— INFORMATION SUPPLIED —
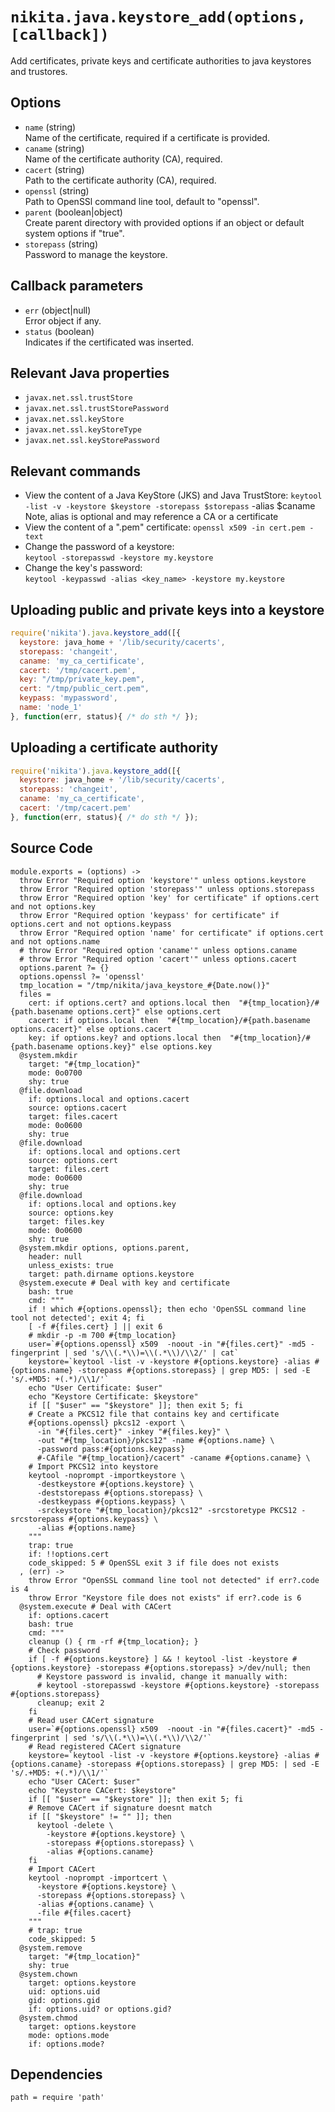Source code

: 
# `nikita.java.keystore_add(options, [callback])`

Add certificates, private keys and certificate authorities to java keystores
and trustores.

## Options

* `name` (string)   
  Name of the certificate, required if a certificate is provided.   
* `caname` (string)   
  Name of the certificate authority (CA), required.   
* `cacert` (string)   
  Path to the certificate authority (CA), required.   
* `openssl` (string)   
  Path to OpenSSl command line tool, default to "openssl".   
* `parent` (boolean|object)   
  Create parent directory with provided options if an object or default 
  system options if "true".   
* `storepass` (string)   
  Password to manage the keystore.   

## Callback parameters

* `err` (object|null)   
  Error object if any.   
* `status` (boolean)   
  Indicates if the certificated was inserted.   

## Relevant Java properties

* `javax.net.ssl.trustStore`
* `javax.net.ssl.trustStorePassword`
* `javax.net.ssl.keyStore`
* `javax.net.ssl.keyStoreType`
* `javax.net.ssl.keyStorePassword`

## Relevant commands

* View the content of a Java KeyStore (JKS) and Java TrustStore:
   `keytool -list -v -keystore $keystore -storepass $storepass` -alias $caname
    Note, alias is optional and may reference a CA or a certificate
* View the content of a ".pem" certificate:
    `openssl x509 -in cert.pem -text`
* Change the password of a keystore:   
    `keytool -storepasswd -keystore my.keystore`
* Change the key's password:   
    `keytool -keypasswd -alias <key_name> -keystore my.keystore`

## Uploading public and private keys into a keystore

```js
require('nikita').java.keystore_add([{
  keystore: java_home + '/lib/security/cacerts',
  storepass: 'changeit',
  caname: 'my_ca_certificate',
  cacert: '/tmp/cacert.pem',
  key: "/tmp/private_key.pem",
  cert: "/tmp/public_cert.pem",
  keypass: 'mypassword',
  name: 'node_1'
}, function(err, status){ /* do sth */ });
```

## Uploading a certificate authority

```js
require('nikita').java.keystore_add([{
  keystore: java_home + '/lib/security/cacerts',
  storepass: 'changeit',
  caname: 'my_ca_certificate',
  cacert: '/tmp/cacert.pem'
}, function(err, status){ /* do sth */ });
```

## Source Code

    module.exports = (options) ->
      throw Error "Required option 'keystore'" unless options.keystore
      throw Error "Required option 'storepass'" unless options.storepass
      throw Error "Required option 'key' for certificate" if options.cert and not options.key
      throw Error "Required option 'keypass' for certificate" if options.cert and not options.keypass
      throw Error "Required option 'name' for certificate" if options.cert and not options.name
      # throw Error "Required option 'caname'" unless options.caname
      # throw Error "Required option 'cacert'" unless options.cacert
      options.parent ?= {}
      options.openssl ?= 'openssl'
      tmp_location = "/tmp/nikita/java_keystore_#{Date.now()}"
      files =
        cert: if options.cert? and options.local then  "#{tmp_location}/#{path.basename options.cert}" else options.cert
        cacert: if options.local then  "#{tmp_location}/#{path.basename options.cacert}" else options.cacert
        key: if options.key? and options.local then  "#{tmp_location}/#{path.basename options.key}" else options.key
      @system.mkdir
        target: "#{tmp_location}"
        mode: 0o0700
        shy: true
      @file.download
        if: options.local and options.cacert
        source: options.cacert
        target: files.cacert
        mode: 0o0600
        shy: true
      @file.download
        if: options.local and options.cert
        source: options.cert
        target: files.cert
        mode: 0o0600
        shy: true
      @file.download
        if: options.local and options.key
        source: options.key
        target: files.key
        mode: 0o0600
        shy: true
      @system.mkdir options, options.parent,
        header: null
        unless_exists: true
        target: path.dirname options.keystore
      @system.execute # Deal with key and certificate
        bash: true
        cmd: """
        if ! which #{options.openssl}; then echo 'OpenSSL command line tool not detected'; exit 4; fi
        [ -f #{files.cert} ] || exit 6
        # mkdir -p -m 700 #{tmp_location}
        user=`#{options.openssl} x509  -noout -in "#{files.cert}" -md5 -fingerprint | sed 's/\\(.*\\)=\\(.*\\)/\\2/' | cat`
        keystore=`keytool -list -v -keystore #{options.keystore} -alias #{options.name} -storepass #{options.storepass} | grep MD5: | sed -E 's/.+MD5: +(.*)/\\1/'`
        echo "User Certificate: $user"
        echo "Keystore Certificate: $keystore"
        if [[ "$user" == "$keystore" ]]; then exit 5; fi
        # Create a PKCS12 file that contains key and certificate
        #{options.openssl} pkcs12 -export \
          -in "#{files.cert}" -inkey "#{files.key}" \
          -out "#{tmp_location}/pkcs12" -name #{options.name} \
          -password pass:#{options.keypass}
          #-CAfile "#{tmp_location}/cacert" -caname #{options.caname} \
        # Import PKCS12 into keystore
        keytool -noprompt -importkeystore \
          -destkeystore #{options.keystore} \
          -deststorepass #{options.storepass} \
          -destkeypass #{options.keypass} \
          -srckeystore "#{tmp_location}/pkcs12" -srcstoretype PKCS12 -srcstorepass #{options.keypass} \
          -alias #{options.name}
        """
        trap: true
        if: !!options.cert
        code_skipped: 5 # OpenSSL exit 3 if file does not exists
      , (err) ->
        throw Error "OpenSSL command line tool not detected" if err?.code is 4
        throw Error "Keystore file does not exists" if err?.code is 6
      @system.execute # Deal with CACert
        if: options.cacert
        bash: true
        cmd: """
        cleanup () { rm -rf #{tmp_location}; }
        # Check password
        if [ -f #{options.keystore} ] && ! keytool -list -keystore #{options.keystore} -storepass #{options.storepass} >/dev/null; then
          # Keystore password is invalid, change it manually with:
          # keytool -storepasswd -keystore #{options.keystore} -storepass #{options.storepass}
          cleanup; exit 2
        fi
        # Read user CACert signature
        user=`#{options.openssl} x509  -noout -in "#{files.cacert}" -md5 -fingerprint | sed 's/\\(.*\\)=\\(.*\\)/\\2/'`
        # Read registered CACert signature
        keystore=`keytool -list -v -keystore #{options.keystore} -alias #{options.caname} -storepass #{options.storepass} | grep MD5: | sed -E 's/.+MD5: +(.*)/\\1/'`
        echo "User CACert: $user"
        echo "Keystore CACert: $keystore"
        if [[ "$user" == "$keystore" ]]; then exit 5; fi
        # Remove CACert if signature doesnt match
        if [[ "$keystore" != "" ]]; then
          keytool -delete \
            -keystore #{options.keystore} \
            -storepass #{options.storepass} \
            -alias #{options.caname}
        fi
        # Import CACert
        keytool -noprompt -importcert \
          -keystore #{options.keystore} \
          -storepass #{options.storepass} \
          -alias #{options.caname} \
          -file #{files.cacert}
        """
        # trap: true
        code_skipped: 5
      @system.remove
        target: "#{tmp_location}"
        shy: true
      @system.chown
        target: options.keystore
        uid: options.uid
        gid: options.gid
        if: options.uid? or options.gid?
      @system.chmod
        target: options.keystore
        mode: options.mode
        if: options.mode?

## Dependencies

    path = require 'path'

— WORK TASK —
Could the entries above be written out word for word, with no pictures?

— REPLY —
Source code

: 
# `nikita.java.keystore_add(options, [callback])`

Add certificates, private keys and certificate authorities to java keystores
and trustores.

## Options

* `name` (string)   
  Name of the certificate, required if a certificate is provided.   
* `caname` (string)   
  Name of the certificate authority (CA), required.   
* `cacert` (string)   
  Path to the certificate authority (CA), required.   
* `openssl` (string)   
  Path to OpenSSl command line tool, default to "openssl".   
* `parent` (boolean|object)   
  Create parent directory with provided options if an object or default 
  system options if "true".   
* `storepass` (string)   
  Password to manage the keystore.   

## Callback parameters

* `err` (object|null)   
  Error object if any.   
* `status` (boolean)   
  Indicates if the certificated was inserted.   

## Relevant Java properties

* `javax.net.ssl.trustStore`
* `javax.net.ssl.trustStorePassword`
* `javax.net.ssl.keyStore`
* `javax.net.ssl.keyStoreType`
* `javax.net.ssl.keyStorePassword`

## Relevant commands

* View the content of a Java KeyStore (JKS) and Java TrustStore:
   `keytool -list -v -keystore $keystore -storepass $storepass` -alias $caname
    Note, alias is optional and may reference a CA or a certificate
* View the content of a ".pem" certificate:
    `openssl x509 -in cert.pem -text`
* Change the password of a keystore:   
    `keytool -storepasswd -keystore my.keystore`
* Change the key's password:   
    `keytool -keypasswd -alias <key_name> -keystore my.keystore`

## Uploading public and private keys into a keystore

```js
require('nikita').java.keystore_add([{
  keystore: java_home + '/lib/security/cacerts',
  storepass: 'changeit',
  caname: 'my_ca_certificate',
  cacert: '/tmp/cacert.pem',
  key: "/tmp/private_key.pem",
  cert: "/tmp/public_cert.pem",
  keypass: 'mypassword',
  name: 'node_1'
}, function(err, status){ /* do sth */ });
```

## Uploading a certificate authority

```js
require('nikita').java.keystore_add([{
  keystore: java_home + '/lib/security/cacerts',
  storepass: 'changeit',
  caname: 'my_ca_certificate',
  cacert: '/tmp/cacert.pem'
}, function(err, status){ /* do sth */ });
```

## Source Code

    module.exports = (options) ->
      throw Error "Required option 'keystore'" unless options.keystore
      throw Error "Required option 'storepass'" unless options.storepass
      throw Error "Required option 'key' for certificate" if options.cert and not options.key
      throw Error "Required option 'keypass' for certificate" if options.cert and not options.keypass
      throw Error "Required option 'name' for certificate" if options.cert and not options.name
      # throw Error "Required option 'caname'" unless options.caname
      # throw Error "Required option 'cacert'" unless options.cacert
      options.parent ?= {}
      options.openssl ?= 'openssl'
      tmp_location = "/tmp/nikita/java_keystore_#{Date.now()}"
      files =
        cert: if options.cert? and options.local then  "#{tmp_location}/#{path.basename options.cert}" else options.cert
        cacert: if options.local then  "#{tmp_location}/#{path.basename options.cacert}" else options.cacert
        key: if options.key? and options.local then  "#{tmp_location}/#{path.basename options.key}" else options.key
      @system.mkdir
        target: "#{tmp_location}"
        mode: 0o0700
        shy: true
      @file.download
        if: options.local and options.cacert
        source: options.cacert
        target: files.cacert
        mode: 0o0600
        shy: true
      @file.download
        if: options.local and options.cert
        source: options.cert
        target: files.cert
        mode: 0o0600
        shy: true
      @file.download
        if: options.local and options.key
        source: options.key
        target: files.key
        mode: 0o0600
        shy: true
      @system.mkdir options, options.parent,
        header: null
        unless_exists: true
        target: path.dirname options.keystore
      @system.execute # Deal with key and certificate
        bash: true
        cmd: """
        if ! which #{options.openssl}; then echo 'OpenSSL command line tool not detected'; exit 4; fi
        [ -f #{files.cert} ] || exit 6
        # mkdir -p -m 700 #{tmp_location}
        user=`#{options.openssl} x509  -noout -in "#{files.cert}" -md5 -fingerprint | sed 's/\\(.*\\)=\\(.*\\)/\\2/' | cat`
        keystore=`keytool -list -v -keystore #{options.keystore} -alias #{options.name} -storepass #{options.storepass} | grep MD5: | sed -E 's/.+MD5: +(.*)/\\1/'`
        echo "User Certificate: $user"
        echo "Keystore Certificate: $keystore"
        if [[ "$user" == "$keystore" ]]; then exit 5; fi
        # Create a PKCS12 file that contains key and certificate
        #{options.openssl} pkcs12 -export \
          -in "#{files.cert}" -inkey "#{files.key}" \
          -out "#{tmp_location}/pkcs12" -name #{options.name} \
          -password pass:#{options.keypass}
          #-CAfile "#{tmp_location}/cacert" -caname #{options.caname} \
        # Import PKCS12 into keystore
        keytool -noprompt -importkeystore \
          -destkeystore #{options.keystore} \
          -deststorepass #{options.storepass} \
          -destkeypass #{options.keypass} \
          -srckeystore "#{tmp_location}/pkcs12" -srcstoretype PKCS12 -srcstorepass #{options.keypass} \
          -alias #{options.name}
        """
        trap: true
        if: !!options.cert
        code_skipped: 5 # OpenSSL exit 3 if file does not exists
      , (err) ->
        throw Error "OpenSSL command line tool not detected" if err?.code is 4
        throw Error "Keystore file does not exists" if err?.code is 6
      @system.execute # Deal with CACert
        if: options.cacert
        bash: true
        cmd: """
        cleanup () { rm -rf #{tmp_location}; }
        # Check password
        if [ -f #{options.keystore} ] && ! keytool -list -keystore #{options.keystore} -storepass #{options.storepass} >/dev/null; then
          # Keystore password is invalid, change it manually with:
          # keytool -storepasswd -keystore #{options.keystore} -storepass #{options.storepass}
          cleanup; exit 2
        fi
        # Read user CACert signature
        user=`#{options.openssl} x509  -noout -in "#{files.cacert}" -md5 -fingerprint | sed 's/\\(.*\\)=\\(.*\\)/\\2/'`
        # Read registered CACert signature
        keystore=`keytool -list -v -keystore #{options.keystore} -alias #{options.caname} -storepass #{options.storepass} | grep MD5: | sed -E 's/.+MD5: +(.*)/\\1/'`
        echo "User CACert: $user"
        echo "Keystore CACert: $keystore"
        if [[ "$user" == "$keystore" ]]; then exit 5; fi
        # Remove CACert if signature doesnt match
        if [[ "$keystore" != "" ]]; then
          keytool -delete \
            -keystore #{options.keystore} \
            -storepass #{options.storepass} \
            -alias #{options.caname}
        fi
        # Import CACert
        keytool -noprompt -importcert \
          -keystore #{options.keystore} \
          -storepass #{options.storepass} \
          -alias #{options.caname} \
          -file #{files.cacert}
        """
        # trap: true
        code_skipped: 5
      @system.remove
        target: "#{tmp_location}"
        shy: true
      @system.chown
        target: options.keystore
        uid: options.uid
        gid: options.gid
        if: options.uid? or options.gid?
      @system.chmod
        target: options.keystore
        mode: options.mode
        if: options.mode?

## Dependencies

    path = require 'path'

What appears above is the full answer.